We want powerful systems that can "do things [1]we want, but do not know how to do". That is exactly what everyone is racing towards right now, and "do not know how to do" any solution to that would likely be "far from our prior experience"

And once you have a powerful system that can do that, you have to figure out how do to deal with it roaming around in solution space and stumbling across dangerous (sub)solutions. Not because it wants to do dangerous things, or hates us, or anything such drivel, but because we built it to reach goals / do tasks, so it just does what it was made to do.

How do you deal with that? You can try evaluating possible solutions, and then force a change of trajectory if the solutions seems dangerous. 

But we all, should, know how that goes. Its an endless game of whack a mole, patching stuff and building even more elaborate evaluators and so on, that is if we get multiple tries. Odds are whoever gets there first, will not have been able to patch everything, and on the first try of "do this thing we cannot do", it goes into the weeds in some novel and interesting way, and with a little luck[2] we might survive that.

The core problem is that searching in solution space is fundamentally a dangerous thing to do, and the more powerful the search is the more dangerous (sub)solutions will be accessible.

Tangent: I avoid any and all of the usual abbreviations, and I do this because they seem to be powerful cognitive attractors, the second an I or a G or an A crops up, people minds just go to a place it should not. Powerful system are just that, they are mechanistic systems nothing more.

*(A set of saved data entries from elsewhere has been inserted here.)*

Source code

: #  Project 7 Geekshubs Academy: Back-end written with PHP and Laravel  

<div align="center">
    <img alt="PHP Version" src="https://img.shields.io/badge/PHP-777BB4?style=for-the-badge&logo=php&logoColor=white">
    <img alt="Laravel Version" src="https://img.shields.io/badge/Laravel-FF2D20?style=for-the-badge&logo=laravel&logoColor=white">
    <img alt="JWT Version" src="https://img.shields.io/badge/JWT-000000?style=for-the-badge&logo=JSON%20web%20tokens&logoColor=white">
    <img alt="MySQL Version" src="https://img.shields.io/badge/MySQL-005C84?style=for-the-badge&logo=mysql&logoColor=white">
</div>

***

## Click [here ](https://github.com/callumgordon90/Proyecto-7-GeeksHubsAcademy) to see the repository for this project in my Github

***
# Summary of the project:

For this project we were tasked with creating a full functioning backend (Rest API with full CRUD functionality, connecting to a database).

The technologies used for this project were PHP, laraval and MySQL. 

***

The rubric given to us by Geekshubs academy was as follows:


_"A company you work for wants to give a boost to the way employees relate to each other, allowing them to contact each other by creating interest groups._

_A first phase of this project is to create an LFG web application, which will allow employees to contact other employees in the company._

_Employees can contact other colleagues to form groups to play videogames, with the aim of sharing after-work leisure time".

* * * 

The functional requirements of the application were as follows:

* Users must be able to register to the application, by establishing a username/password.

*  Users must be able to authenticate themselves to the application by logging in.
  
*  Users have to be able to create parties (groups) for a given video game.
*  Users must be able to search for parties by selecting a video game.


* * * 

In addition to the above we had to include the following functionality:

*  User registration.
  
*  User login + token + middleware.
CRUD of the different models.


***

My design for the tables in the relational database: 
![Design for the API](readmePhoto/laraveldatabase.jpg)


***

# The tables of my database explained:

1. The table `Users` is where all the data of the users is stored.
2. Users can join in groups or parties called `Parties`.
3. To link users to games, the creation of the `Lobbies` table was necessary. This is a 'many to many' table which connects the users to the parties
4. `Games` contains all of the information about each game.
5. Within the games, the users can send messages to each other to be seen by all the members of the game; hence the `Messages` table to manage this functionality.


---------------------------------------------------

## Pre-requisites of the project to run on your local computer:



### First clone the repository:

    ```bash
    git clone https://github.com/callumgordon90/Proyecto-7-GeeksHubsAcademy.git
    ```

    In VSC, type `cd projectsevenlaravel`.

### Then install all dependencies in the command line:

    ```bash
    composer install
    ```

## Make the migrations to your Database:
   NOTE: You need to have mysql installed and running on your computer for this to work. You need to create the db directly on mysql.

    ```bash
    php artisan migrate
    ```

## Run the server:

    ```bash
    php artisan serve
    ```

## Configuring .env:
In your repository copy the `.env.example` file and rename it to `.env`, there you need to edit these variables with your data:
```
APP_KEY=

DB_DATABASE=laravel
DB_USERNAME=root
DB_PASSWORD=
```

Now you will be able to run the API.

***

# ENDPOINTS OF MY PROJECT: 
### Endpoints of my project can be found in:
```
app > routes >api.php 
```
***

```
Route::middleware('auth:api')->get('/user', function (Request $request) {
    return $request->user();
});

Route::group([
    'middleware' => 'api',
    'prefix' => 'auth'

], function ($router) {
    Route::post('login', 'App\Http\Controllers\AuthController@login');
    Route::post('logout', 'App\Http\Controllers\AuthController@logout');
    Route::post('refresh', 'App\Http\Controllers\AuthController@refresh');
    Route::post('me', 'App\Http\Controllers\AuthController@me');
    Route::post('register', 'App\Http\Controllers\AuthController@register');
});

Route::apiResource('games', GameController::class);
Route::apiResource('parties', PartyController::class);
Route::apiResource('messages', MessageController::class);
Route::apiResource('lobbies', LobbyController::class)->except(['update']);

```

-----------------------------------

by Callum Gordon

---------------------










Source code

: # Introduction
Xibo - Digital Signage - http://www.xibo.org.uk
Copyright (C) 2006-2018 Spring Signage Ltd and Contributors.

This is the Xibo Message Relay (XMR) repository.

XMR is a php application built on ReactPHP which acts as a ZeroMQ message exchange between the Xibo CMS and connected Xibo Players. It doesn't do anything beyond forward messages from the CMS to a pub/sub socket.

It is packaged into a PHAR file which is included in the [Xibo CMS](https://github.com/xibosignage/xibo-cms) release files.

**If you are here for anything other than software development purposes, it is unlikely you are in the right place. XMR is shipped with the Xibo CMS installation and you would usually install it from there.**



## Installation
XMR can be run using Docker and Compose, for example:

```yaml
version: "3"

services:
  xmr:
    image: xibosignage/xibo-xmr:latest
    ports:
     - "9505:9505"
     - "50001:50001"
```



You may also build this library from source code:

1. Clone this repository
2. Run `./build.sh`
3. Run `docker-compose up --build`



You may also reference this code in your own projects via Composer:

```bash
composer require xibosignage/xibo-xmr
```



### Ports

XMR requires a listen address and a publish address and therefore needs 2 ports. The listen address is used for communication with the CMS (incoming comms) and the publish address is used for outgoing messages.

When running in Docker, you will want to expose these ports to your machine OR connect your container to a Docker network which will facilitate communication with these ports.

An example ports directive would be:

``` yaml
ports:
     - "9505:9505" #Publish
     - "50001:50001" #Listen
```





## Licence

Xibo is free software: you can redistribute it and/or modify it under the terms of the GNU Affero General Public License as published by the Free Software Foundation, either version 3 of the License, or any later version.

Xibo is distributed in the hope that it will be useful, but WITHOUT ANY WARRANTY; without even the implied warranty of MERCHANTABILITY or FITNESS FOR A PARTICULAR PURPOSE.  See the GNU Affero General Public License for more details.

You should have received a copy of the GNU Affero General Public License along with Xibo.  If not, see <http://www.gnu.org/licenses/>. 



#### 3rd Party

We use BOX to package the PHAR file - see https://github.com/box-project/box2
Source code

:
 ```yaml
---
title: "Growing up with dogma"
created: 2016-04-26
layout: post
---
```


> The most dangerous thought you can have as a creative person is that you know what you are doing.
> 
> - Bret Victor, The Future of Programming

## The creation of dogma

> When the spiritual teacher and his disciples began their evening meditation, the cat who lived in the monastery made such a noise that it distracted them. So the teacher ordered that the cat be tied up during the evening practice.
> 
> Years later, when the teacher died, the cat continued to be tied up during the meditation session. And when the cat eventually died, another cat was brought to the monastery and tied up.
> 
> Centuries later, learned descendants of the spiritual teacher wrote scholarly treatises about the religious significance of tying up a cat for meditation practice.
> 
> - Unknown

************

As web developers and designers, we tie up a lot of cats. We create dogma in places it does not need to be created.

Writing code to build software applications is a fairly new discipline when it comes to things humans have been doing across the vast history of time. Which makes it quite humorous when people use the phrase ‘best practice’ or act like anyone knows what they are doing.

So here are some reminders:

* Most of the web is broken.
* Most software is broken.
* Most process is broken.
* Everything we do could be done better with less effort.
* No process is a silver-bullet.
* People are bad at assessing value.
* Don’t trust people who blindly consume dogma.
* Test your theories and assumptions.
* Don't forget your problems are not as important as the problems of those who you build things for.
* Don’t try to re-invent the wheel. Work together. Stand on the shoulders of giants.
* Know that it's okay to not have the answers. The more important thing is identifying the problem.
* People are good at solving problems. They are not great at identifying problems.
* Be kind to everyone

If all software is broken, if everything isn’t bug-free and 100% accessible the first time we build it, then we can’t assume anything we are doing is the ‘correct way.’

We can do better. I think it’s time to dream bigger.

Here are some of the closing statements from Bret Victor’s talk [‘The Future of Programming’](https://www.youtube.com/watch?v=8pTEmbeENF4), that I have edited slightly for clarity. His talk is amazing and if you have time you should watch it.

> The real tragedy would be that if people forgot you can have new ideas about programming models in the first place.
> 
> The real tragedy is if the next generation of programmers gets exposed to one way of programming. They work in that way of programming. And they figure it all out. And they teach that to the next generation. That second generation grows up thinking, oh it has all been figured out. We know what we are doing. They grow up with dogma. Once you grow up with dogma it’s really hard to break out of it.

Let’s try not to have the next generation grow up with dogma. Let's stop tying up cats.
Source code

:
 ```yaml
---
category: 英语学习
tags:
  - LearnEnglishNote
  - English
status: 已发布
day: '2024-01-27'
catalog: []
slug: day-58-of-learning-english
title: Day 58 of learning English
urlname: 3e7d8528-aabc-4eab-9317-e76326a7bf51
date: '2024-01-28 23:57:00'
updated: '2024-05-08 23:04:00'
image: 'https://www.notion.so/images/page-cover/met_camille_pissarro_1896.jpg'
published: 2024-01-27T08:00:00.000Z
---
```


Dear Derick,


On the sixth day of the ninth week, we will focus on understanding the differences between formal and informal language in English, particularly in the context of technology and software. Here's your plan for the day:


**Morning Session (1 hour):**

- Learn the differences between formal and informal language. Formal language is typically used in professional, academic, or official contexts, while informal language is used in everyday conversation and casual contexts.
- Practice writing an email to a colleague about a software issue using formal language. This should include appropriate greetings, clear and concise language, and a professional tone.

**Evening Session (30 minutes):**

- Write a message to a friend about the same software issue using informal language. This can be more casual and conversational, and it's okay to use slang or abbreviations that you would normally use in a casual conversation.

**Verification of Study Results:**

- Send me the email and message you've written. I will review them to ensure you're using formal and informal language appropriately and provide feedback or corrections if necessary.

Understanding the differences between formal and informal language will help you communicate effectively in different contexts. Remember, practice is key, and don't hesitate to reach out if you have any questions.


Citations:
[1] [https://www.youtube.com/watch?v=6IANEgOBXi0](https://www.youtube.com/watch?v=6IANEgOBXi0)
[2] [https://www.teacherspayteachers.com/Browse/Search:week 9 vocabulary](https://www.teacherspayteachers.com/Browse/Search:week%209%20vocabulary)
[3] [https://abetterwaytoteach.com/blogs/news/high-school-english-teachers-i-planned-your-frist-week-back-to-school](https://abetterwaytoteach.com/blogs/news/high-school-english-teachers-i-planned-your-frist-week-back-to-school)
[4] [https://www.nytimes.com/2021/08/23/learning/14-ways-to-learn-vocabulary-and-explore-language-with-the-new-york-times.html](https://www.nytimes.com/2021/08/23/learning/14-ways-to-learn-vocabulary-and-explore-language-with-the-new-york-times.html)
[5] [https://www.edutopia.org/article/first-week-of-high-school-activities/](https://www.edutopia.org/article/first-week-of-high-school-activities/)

And I know, people will go off into the weeds and start saying naïve thing like "make it human, that way it will totally be safe". Except the search is still unsafe, and humans are NOT safe. This is a bigger problem, one you could solve by solving search. Awareness, qualia[3] are complications and not solutions

  1. ^

    I am not talking about something agentic here, its does not need control over reality to do those things, just giving us details plans will do. But someone is bound to give such a system access to reality. Or maybe the solution trajectory is such, that control of reality is needed.

  2. ^

    And by luck I mean, they channeled security mindset on a scale never seen before. And I mean that will surely happen, because spending years and billions, corporations just love that, and they would never ever in a million years "ship now, fix later".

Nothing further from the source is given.